The transmission of normally incident light through arrays of subwavelength holes (nanoholes) in gold thin films is enhanced at the wavelengths that satisfy the surface plasmon resonance (SPR) condition. Our group has been active on the implementation of schemes for the application of this phenomenon for chemical sensing. For instance, we have shown that the interaction between adsorbates with nanoholes modified the SP resonance conditions, leading to a shift in the wavelength of maximum transmission. The output sensitivity of this substrate was found to be 400 nm RIU-1 (refractive index units), which is comparable to other grating-based surface plasmon resonance devices.

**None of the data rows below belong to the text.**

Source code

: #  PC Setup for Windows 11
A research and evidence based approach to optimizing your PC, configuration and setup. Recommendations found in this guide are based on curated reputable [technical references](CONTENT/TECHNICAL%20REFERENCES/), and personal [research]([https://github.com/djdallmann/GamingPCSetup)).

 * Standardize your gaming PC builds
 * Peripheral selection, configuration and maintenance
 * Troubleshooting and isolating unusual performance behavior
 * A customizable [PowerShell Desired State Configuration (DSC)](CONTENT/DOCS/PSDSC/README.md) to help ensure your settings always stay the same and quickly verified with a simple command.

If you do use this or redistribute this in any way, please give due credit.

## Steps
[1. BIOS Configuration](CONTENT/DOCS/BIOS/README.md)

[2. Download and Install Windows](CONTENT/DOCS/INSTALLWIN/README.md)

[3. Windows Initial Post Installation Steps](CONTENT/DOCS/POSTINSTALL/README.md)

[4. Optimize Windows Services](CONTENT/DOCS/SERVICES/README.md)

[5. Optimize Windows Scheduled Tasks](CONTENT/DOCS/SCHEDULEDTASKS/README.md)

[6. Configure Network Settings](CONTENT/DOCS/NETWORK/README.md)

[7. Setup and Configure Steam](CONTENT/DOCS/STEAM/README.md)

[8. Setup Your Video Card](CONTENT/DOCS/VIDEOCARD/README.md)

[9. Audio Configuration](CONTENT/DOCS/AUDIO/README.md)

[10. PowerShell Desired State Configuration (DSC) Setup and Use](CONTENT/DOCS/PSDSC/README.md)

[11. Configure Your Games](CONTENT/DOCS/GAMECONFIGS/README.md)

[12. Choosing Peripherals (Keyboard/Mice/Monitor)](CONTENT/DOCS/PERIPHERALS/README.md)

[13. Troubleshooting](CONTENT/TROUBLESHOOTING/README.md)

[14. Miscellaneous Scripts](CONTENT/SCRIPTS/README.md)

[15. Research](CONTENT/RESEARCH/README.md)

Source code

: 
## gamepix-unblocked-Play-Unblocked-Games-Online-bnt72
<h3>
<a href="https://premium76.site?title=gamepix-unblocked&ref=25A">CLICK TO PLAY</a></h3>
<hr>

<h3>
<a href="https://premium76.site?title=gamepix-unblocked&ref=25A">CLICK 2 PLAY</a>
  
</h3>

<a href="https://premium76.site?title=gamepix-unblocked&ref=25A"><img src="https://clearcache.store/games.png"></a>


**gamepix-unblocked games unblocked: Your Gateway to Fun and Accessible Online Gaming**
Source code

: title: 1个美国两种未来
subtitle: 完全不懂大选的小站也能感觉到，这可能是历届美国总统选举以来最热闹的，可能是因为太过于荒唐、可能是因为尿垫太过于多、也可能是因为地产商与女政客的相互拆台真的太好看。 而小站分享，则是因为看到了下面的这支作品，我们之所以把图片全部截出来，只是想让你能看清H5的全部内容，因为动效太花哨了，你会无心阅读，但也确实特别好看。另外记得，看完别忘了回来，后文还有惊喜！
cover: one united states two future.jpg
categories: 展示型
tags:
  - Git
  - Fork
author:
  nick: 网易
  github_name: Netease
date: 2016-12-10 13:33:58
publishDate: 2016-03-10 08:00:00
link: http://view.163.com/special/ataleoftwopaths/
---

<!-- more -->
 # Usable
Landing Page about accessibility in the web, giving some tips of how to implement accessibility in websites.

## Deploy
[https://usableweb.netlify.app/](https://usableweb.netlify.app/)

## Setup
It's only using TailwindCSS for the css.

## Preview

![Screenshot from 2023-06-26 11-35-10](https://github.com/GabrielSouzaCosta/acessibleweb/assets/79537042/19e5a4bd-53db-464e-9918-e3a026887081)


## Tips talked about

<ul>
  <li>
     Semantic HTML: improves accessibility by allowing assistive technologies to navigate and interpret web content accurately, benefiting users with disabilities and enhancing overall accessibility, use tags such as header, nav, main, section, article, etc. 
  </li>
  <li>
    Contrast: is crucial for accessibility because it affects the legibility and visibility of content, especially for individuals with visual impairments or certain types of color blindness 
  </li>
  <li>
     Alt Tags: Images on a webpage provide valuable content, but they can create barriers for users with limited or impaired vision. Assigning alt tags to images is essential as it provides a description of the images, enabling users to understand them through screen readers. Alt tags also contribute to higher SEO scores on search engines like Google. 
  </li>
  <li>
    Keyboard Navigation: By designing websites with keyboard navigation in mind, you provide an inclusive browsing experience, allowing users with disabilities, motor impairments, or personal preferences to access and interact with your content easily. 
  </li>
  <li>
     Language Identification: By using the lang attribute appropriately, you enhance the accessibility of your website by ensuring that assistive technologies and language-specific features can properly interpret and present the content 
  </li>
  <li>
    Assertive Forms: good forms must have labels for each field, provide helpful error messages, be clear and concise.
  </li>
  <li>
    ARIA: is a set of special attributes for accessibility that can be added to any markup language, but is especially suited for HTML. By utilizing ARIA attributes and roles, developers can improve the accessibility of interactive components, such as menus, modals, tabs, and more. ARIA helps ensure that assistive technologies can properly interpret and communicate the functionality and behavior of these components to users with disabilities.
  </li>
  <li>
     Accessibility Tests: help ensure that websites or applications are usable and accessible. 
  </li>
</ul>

The array of nanoholes was also integrated into a microfluidic system and the characteristics of the solution flow and detection systems were evaluated. In this work, we will concentrate on improving the efficiency of the nanohole arrays for applications in chemical in chemical sensing. Attempts to improve the sensitivity of the device will be discussed. In-hole sensing is suggested as an alternative to decrease the number of probe molecules, and enhance sensitivity. A biaxial sensing scheme will also be introduced. The biaxial scheme allows for polarization-modulation detection that can account for background fluctuations. A flow-through approach should lead to an optimized transport situation of the analytes to the immobilized species at the surface, which should significantly improve the time and sensitivity of the analysis. Finally, we will discuss the implementation of multiplexing detection using these arrays. Multiplexing detection in zero-order transmission is simpler to implement than the common multiplexing imaging from angle-resolved SPR.